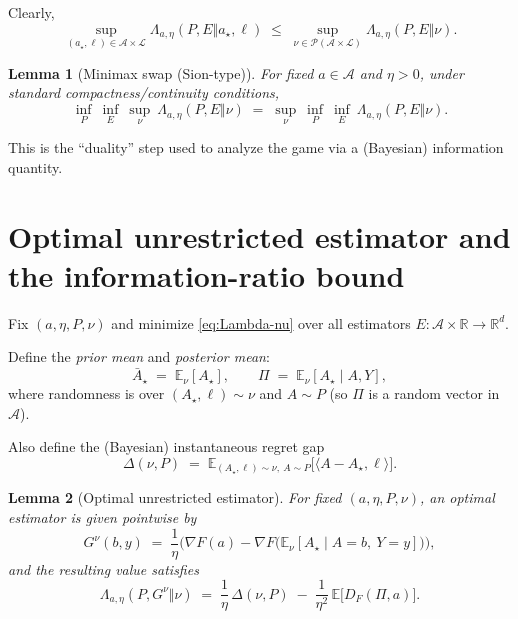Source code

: \documentclass[11pt]{article}
\newcommand{\R}{\mathbb{R}}
\newcommand{\Rd}{\mathbb{R}^d}
\newcommand{\E}{\mathbb{E}}
\newcommand{\ip}[2]{\langle #1,#2\rangle}
\newcommand{\cA}{\mathcal{A}}
\newcommand{\cL}{\mathcal{L}}
\newcommand{\cP}{\mathcal{P}}
\newcommand{\pr}{\bar A_\star}   %
\newcommand{\po}{\Pi}           %
\theoremstyle{definition}
\theoremstyle{plain}
\newtheorem{lemma}{Lemma}
\theoremstyle{remark}
\begin{document}
Clearly,
\[
    \sup_{(a_\star,\ell)\in\cA\times\cL}\Lambda_{a,\eta}(P,E\Vert a_\star,\ell)
    \;\le\;
    \sup_{\nu\in\cP(\cA\times\cL)}\Lambda_{a,\eta}(P,E\Vert \nu).
\]

\begin{lemma}[Minimax swap (Sion-type)]
    \label{lem:minimax}
    For fixed $a\in\cA$ and $\eta>0$, under standard compactness/continuity conditions,
    \[
        \inf_{P}\ \inf_{E}\ \sup_{\nu}\ \Lambda_{a,\eta}(P,E\Vert \nu)
        \;=\;
        \sup_{\nu}\ \inf_{P}\ \inf_{E}\ \Lambda_{a,\eta}(P,E\Vert \nu).
    \]
\end{lemma}

This is the ``duality'' step used to analyze the game via a (Bayesian) information quantity.

\section{Optimal unrestricted estimator and the information-ratio bound}

Fix $(a,\eta,P,\nu)$ and minimize \eqref{eq:Lambda-nu} over all estimators $E:\cA\times\R\to\Rd$.

Define the \emph{prior mean} and \emph{posterior mean}:
\[
    \pr \;=\; \E_\nu[A_\star],
    \qquad
    \po \;=\; \E_\nu[A_\star \mid A,Y],
\]
where randomness is over $(A_\star,\ell)\sim\nu$ and $A\sim P$ (so $\po$ is a random vector in $\cA$).

Also define the (Bayesian) instantaneous regret gap
\begin{equation}
    \label{eq:Delta}
    \Delta(\nu,P)
    \;=\;
    \E_{(A_\star,\ell)\sim\nu,\ A\sim P}\!\big[\ip{A-A_\star}{\ell}\big].
\end{equation}

\begin{lemma}[Optimal unrestricted estimator]
    \label{lem:opt-unrestricted}
    For fixed $(a,\eta,P,\nu)$, an optimal estimator is given pointwise by
    \[
        G^\nu(b,y)
        \;=\;
        \frac{1}{\eta}\Big(\nabla F(a)-\nabla F\big(\E_\nu[A_\star\mid A=b,\ Y=y]\big)\Big),
    \]
    and the resulting value satisfies
    \begin{equation}
        \label{eq:Lambda-unrestricted}
        \Lambda_{a,\eta}(P,G^\nu \Vert \nu)
        \;=\;
        \frac{1}{\eta}\,\Delta(\nu,P)
        \;-\;
        \frac{1}{\eta^2}\,\E\!\big[D_F(\po,a)\big].
    \end{equation}
\end{lemma}
\end{document}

# EXERCISE GOAL
Look over the records above and copy each line that includes the string "theoremstyle".

# SOLUTION BELOW
\theoremstyle{definition}
\theoremstyle{plain}
\theoremstyle{remark}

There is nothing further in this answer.